**Activity**
Wherever the string "androidx" shows up in the records below, return that line.

___ Supplied material ___

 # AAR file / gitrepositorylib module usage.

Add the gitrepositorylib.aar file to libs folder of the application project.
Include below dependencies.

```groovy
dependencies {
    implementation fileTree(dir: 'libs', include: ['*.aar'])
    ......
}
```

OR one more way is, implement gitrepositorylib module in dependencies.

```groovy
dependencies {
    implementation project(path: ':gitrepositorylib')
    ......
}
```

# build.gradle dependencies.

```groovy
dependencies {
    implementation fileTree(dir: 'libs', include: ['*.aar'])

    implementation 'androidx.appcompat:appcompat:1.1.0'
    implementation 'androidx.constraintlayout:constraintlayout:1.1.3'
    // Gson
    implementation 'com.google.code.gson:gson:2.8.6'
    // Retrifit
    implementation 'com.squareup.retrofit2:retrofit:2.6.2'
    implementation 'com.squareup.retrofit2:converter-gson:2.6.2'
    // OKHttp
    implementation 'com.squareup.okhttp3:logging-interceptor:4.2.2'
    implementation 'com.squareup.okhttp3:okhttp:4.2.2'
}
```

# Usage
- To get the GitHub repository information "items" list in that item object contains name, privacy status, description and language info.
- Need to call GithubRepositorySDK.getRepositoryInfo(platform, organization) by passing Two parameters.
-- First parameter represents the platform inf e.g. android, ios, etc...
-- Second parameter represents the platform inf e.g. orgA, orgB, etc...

___

**Written reply**
    implementation 'androidx.appcompat:appcompat:1.1.0'
    implementation 'androidx.constraintlayout:constraintlayout:1.1.3'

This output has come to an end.